**Data items**
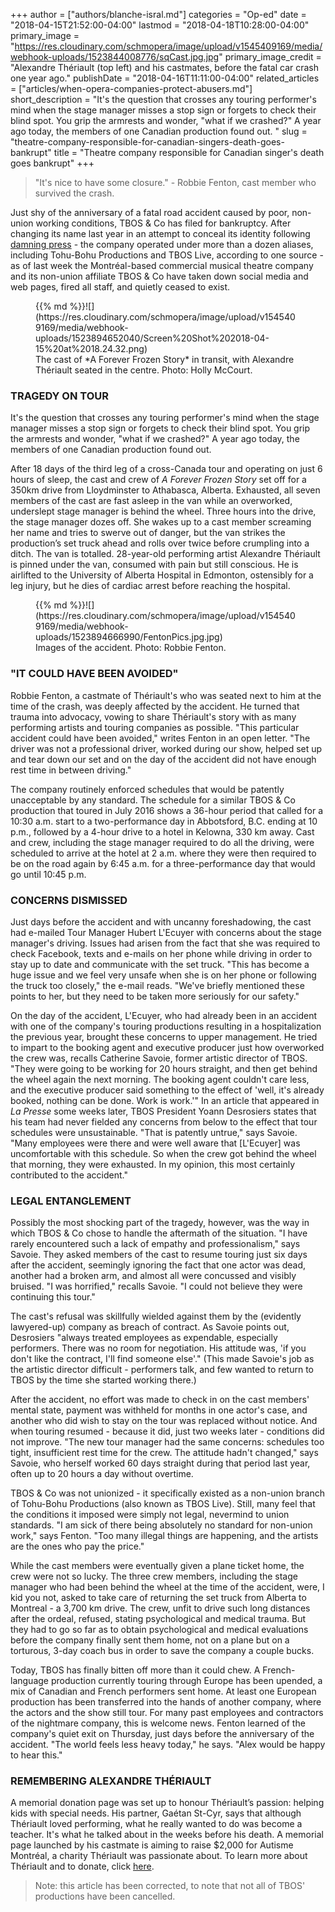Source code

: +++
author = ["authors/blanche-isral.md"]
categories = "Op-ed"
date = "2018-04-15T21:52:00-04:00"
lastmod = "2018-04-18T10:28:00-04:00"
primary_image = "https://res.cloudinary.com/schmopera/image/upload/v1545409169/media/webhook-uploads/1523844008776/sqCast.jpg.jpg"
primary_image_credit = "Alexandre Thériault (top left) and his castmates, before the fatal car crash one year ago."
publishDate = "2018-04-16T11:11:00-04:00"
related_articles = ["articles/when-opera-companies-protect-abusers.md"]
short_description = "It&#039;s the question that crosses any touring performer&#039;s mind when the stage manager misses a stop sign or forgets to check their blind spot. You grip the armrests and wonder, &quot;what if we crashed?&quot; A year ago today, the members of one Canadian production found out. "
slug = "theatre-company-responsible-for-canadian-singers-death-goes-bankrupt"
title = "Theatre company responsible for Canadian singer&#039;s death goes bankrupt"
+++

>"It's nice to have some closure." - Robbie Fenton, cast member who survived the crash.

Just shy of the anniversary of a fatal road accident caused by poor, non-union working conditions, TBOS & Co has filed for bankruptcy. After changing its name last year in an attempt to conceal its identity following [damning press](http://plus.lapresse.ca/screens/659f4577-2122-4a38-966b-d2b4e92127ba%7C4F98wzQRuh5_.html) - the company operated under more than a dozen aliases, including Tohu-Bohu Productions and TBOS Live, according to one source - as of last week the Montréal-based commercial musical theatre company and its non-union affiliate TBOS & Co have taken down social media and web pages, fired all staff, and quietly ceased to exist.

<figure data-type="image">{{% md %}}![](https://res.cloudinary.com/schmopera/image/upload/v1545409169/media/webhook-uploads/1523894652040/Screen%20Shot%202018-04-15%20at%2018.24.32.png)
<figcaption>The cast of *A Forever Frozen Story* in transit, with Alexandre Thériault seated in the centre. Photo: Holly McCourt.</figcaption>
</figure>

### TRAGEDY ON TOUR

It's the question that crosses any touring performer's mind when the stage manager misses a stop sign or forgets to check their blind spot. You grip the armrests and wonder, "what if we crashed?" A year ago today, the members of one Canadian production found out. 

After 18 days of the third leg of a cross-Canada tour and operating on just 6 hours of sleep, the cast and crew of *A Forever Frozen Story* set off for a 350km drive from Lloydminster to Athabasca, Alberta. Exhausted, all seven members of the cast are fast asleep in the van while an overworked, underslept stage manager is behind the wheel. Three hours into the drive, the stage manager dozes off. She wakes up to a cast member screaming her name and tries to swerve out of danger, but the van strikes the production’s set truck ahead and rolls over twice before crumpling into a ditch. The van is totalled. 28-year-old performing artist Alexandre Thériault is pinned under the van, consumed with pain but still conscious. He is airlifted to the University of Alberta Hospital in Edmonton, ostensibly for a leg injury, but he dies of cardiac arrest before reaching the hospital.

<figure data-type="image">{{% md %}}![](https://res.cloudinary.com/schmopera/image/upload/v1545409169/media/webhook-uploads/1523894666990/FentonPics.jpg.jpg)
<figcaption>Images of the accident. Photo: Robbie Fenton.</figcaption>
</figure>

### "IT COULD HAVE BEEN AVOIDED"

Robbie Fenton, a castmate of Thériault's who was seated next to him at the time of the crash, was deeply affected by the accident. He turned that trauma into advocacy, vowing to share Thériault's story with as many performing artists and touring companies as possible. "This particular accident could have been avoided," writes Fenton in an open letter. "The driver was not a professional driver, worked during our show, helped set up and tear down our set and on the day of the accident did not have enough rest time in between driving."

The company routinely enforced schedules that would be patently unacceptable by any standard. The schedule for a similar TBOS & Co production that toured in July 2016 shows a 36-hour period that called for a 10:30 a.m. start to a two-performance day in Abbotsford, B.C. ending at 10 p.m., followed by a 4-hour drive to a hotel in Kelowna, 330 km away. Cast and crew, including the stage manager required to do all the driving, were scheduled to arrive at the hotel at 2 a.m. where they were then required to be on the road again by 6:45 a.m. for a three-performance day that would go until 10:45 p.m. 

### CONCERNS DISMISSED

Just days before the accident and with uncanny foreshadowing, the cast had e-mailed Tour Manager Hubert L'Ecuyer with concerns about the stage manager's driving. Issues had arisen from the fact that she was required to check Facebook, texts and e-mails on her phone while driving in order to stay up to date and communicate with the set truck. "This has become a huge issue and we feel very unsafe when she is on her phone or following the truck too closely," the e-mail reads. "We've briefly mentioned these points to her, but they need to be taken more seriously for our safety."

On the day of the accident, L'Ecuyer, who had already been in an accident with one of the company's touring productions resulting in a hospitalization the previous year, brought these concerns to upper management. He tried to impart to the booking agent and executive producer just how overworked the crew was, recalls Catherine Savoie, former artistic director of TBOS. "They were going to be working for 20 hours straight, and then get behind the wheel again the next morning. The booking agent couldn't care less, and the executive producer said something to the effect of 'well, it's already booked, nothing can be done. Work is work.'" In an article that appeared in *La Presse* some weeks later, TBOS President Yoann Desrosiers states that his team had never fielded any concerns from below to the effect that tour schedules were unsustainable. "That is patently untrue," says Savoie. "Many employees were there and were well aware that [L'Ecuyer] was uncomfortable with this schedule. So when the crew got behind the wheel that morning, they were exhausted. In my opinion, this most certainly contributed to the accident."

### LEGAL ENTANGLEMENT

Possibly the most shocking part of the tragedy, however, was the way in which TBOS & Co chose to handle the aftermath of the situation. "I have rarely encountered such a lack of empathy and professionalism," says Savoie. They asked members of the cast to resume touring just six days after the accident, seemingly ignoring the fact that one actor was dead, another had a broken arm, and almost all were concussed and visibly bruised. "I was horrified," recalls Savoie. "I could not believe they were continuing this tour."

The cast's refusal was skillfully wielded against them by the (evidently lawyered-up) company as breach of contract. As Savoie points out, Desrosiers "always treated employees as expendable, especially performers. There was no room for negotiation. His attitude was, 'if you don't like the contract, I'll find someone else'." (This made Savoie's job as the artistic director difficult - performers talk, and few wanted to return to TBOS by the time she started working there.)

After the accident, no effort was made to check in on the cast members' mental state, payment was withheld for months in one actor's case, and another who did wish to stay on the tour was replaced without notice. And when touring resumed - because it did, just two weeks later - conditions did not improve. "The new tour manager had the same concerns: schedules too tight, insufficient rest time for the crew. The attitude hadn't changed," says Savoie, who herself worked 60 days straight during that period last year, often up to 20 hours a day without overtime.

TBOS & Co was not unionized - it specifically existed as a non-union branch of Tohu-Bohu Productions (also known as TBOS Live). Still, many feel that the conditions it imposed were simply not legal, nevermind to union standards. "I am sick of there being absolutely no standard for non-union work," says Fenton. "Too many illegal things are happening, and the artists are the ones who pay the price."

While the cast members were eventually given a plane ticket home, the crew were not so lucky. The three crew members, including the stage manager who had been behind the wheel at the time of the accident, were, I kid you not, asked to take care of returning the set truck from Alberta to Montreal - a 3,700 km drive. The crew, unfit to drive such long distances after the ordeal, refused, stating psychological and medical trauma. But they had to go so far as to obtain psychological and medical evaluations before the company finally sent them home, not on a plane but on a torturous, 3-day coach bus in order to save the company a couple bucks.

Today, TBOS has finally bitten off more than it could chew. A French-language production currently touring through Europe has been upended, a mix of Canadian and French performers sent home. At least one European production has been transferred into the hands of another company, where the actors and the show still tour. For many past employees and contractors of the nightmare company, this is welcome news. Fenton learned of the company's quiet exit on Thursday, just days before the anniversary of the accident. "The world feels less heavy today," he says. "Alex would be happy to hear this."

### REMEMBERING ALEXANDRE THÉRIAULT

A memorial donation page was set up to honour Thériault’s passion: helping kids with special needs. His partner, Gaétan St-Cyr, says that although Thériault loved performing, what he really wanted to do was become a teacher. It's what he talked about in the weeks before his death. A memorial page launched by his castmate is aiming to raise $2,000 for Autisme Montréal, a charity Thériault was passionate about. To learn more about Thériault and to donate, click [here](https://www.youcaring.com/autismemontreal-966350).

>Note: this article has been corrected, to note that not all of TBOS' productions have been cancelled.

--

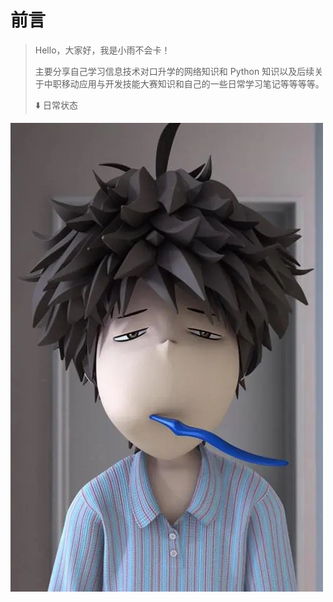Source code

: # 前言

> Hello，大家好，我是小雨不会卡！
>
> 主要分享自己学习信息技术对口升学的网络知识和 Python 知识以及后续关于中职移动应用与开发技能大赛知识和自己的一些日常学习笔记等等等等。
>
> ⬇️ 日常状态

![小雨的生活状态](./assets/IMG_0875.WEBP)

* * *

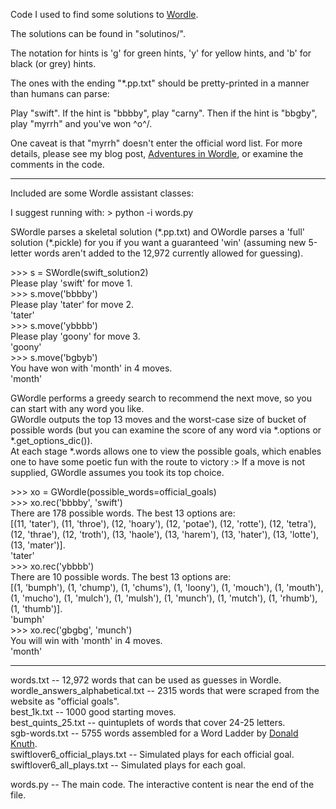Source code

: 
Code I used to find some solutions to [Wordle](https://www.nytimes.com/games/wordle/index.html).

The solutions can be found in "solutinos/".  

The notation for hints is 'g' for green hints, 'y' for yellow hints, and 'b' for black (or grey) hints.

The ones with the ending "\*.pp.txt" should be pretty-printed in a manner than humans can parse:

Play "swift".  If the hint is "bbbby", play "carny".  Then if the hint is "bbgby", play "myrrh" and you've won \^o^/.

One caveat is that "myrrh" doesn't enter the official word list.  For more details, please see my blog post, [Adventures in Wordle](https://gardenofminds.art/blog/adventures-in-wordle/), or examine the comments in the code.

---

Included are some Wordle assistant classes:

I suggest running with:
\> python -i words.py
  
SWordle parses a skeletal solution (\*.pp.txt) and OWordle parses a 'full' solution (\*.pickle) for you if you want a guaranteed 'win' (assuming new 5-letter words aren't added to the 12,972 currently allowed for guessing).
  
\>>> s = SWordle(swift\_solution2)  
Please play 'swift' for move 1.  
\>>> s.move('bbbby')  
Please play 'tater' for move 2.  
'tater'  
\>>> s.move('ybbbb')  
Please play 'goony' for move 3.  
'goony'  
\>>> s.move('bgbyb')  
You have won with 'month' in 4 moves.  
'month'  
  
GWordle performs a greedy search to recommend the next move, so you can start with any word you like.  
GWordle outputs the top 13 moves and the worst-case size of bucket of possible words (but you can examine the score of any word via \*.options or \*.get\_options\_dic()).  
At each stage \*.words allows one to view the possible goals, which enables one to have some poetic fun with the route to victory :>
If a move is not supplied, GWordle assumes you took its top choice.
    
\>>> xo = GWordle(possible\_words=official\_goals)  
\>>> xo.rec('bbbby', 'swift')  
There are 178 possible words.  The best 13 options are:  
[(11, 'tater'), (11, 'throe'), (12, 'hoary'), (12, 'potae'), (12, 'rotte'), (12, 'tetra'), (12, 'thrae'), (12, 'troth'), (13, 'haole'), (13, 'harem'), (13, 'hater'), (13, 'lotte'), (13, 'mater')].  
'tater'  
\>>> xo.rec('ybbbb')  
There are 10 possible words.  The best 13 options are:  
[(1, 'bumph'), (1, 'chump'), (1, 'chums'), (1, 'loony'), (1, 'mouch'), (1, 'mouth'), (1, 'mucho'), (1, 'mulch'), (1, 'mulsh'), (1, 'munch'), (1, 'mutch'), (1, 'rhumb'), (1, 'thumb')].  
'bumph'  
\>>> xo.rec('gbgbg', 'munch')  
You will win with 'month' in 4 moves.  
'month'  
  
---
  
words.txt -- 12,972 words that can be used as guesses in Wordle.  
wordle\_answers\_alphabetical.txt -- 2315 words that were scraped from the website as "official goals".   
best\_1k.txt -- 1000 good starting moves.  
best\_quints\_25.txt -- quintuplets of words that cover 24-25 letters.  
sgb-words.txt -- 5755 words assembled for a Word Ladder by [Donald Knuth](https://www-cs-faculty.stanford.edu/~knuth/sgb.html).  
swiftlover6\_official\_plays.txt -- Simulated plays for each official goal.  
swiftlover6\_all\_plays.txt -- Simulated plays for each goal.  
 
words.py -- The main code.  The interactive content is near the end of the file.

**What is needed**
Scan the entries above for the line containing "There are 10", and copy it and all lines after it exactly, down to and including the line containing "words.py -- The".

**Solution to the problem**
There are 10 possible words.  The best 13 options are:  
[(1, 'bumph'), (1, 'chump'), (1, 'chums'), (1, 'loony'), (1, 'mouch'), (1, 'mouth'), (1, 'mucho'), (1, 'mulch'), (1, 'mulsh'), (1, 'munch'), (1, 'mutch'), (1, 'rhumb'), (1, 'thumb')].  
'bumph'  
\>>> xo.rec('gbgbg', 'munch')  
You will win with 'month' in 4 moves.  
'month'  
  
---
  
words.txt -- 12,972 words that can be used as guesses in Wordle.  
wordle\_answers\_alphabetical.txt -- 2315 words that were scraped from the website as "official goals".   
best\_1k.txt -- 1000 good starting moves.  
best\_quints\_25.txt -- quintuplets of words that cover 24-25 letters.  
sgb-words.txt -- 5755 words assembled for a Word Ladder by [Donald Knuth](https://www-cs-faculty.stanford.edu/~knuth/sgb.html).  
swiftlover6\_official\_plays.txt -- Simulated plays for each official goal.  
swiftlover6\_all\_plays.txt -- Simulated plays for each goal.  
 
words.py -- The main code.  The interactive content is near the end of the file.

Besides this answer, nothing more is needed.